Norma promueve seguridad de la información que se maneja en aplicaciones tecnológicas

INTECO, Comunicación Inteco
  • Estudios internacionales afirman que un 65% de los ciberataques son realizados a pequeñas y medianas empresas


Las aplicaciones tecnológicas, ya sean para teléfonos móviles o para otros dispositivos, han crecido de manera considerable en Costa Rica, incluso es común ver el ingreso de herramientas de software desarrolladas en el extranjero, que están siendo utilizadas en el país.

Actualmente, una importante cantidad de organizaciones ofrecen soluciones de este tipo a sus clientes y usuarios , ya sea de manera gratuita o de pago. Pero, ¿está resguardada la información de las organizaciones y usuarios que las utilizan? 

Precisamente, con el objetivo de brindar orientación para ayudar a las organizaciones a integrar la seguridad en los procesos utilizados para gestionar sus aplicaciones, el Instituto de Normas Técnicas de Costa Rica (INTECO) adoptó la norma INTE/ISO/IEC 27034-1:2019 Tecnologías de la información. Técnicas de seguridad. Seguridad de la aplicación. Parte 1: Descripción general y conceptos.

Susana Picado, gestora de proyectos de Normalización de INTECO explica que “la norma introduce definiciones, conceptos, principios y procesos relacionados con la seguridad de la aplicación y puede ser utilizada en aplicaciones desarrolladas internamente, adquiridas de terceros y donde el desarrollo o la operación de la aplicación se subcontrata”.

Cuando hablamos de aplicaciones, el alcance va más allá de las conocidas ‘apps móviles’. Se trata más bien de un software de cualquier naturaleza, para cualquier tipo de segmento del mercado, desde el muy especializado hasta el comercial.  Por ejemplo, software para gestión de aviones comerciales, para computadoras de vehículos, para refrigeradoras inteligentes, para gestores de vídeo y hasta para naves espaciales.

En los últimos años, gran parte de los esfuerzos de protección, seguridad y gestión de riegos relacionados con las tecnologías de la información se han enfocado principalmente en temas como la infraestructura, plataforma o protección contra intrusos externos e internos.

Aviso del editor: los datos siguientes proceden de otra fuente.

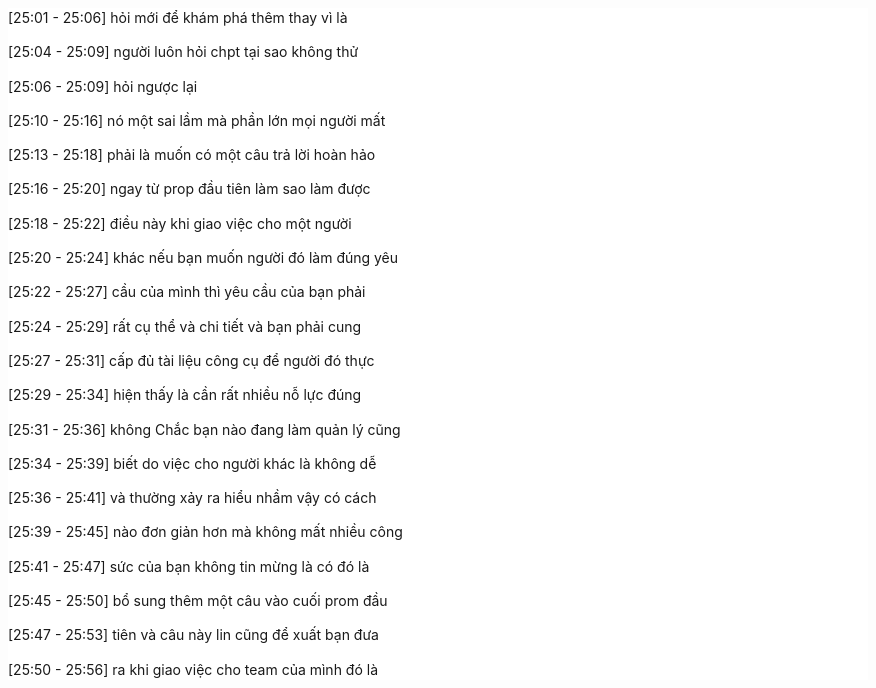 [25:01 - 25:06]
hỏi mới để khám phá thêm thay vì là

[25:04 - 25:09]
người luôn hỏi chpt tại sao không thử

[25:06 - 25:09]
hỏi ngược lại

[25:10 - 25:16]
nó một sai lầm mà phần lớn mọi người mất

[25:13 - 25:18]
phải là muốn có một câu trả lời hoàn hảo

[25:16 - 25:20]
ngay từ prop đầu tiên làm sao làm được

[25:18 - 25:22]
điều này khi giao việc cho một người

[25:20 - 25:24]
khác nếu bạn muốn người đó làm đúng yêu

[25:22 - 25:27]
cầu của mình thì yêu cầu của bạn phải

[25:24 - 25:29]
rất cụ thể và chi tiết và bạn phải cung

[25:27 - 25:31]
cấp đủ tài liệu công cụ để người đó thực

[25:29 - 25:34]
hiện thấy là cần rất nhiều nỗ lực đúng

[25:31 - 25:36]
không Chắc bạn nào đang làm quản lý cũng

[25:34 - 25:39]
biết do việc cho người khác là không dễ

[25:36 - 25:41]
và thường xảy ra hiểu nhầm vậy có cách

[25:39 - 25:45]
nào đơn giản hơn mà không mất nhiều công

[25:41 - 25:47]
sức của bạn không tin mừng là có đó là

[25:45 - 25:50]
bổ sung thêm một câu vào cuối prom đầu

[25:47 - 25:53]
tiên và câu này lin cũng để xuất bạn đưa

[25:50 - 25:56]
ra khi giao việc cho team của mình đó là
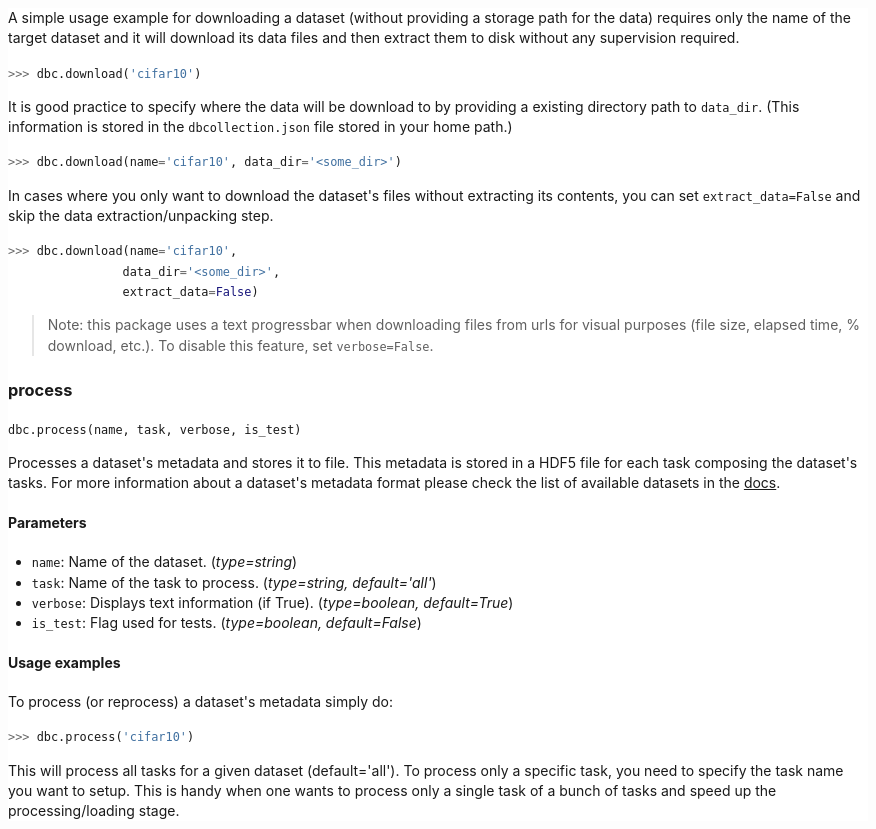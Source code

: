 A simple usage example for downloading a dataset (without providing a storage path for the data) requires only the name of the target dataset and it will download its data files and then extract them to disk without any supervision required.

```python
>>> dbc.download('cifar10')
```

It is good practice to specify where the data will be download to by providing a existing directory path to `data_dir`. (This information is stored in the `dbcollection.json` file stored in your home path.)

```python
>>> dbc.download(name='cifar10', data_dir='<some_dir>')
```

In cases where you only want to download the dataset's files without extracting its contents, you can set `extract_data=False` and skip the data extraction/unpacking step.

```python
>>> dbc.download(name='cifar10',
                data_dir='<some_dir>',
                extract_data=False)
```

> Note: this package uses a text progressbar when downloading files from urls for visual purposes (file size, elapsed time, % download, etc.). To disable this feature, set `verbose=False`.


<a name="db.process"></a>
### process

```python
dbc.process(name, task, verbose, is_test)
```

Processes a dataset's metadata and stores it to file. This metadata is stored in a HDF5 file for each task composing the dataset's tasks. For more information about a dataset's metadata format please check the list of available datasets in the [docs](http://dbcollection.readthedocs.io/en/latest/available_datasets.html).

#### Parameters

- `name`: Name of the dataset. (*type=string*)
- `task`: Name of the task to process. (*type=string, default='all'*)
- `verbose`: Displays text information (if True). (*type=boolean, default=True*)
- `is_test`: Flag used for tests. (*type=boolean, default=False*)

#### Usage examples

To process (or reprocess) a dataset's metadata simply do:

```python
>>> dbc.process('cifar10')
```

This will process all tasks for a given dataset (default='all'). To process only a specific task, you need to specify the task name you want to setup. This is handy when one wants to process only a single task of a bunch of tasks and speed up the processing/loading stage.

Sin embargo, se había dedicado muy poco esfuerzo para mejorar la seguridad durante el ciclo de vida de las aplicaciones que son desarrolladas para operar en diversas plataformas. 

Gilbert González, miembro del Comité Técnico Nacional de Seguridad de la Información que colaboró en el proceso para la adopción de la norma dijo que, si bien los riesgos “son relativos a los objetivos de negocio de las organizaciones, algunos riesgos podrían ser sensibles tales como el robo de información personal identificable (números de cuenta bancaria, tarjeta de crédito o ubicación física) y otros podrían inclusive provocar pérdidas irreparables en algunas organizaciones”.

La materialización de un riesgo que se traduzca en pérdida de información, tiene el potencial de afectar negativamente la imagen corporativa de una organización ya que los clientes podrían considerarla poco confiable. 

En Costa Rica, es difícil conocer la cantidad de ataques reales a la información de las organizaciones, pero un estudio de la firma internacional de consultoría tecnológica Kelser Corporation, reveló que un 65 % de los ciberataques están dirigidos a pequeñas y medianas empresas, debido a que no cuentan con la infraestructura para protegerse de dicha agresión.

Por otra parte, la Universidad de Maryland en Estados Unidos, estableció una frecuencia de ataques de cada 39 segundos para computadores conectados a internet en ese país, realidad, que según los expertos, puede estar muy cerca de presentarse en el país.

La norma se diseñó para un público meta amplio, que incluye la alta dirección y gerencia de la organización, equipos de operación, compradores, proveedores, auditores y usuarios. Es decir, la protección de las aplicaciones tiene un impacto directo en toda la comunidad de usuarios en los distintos niveles de la cadena de servicio.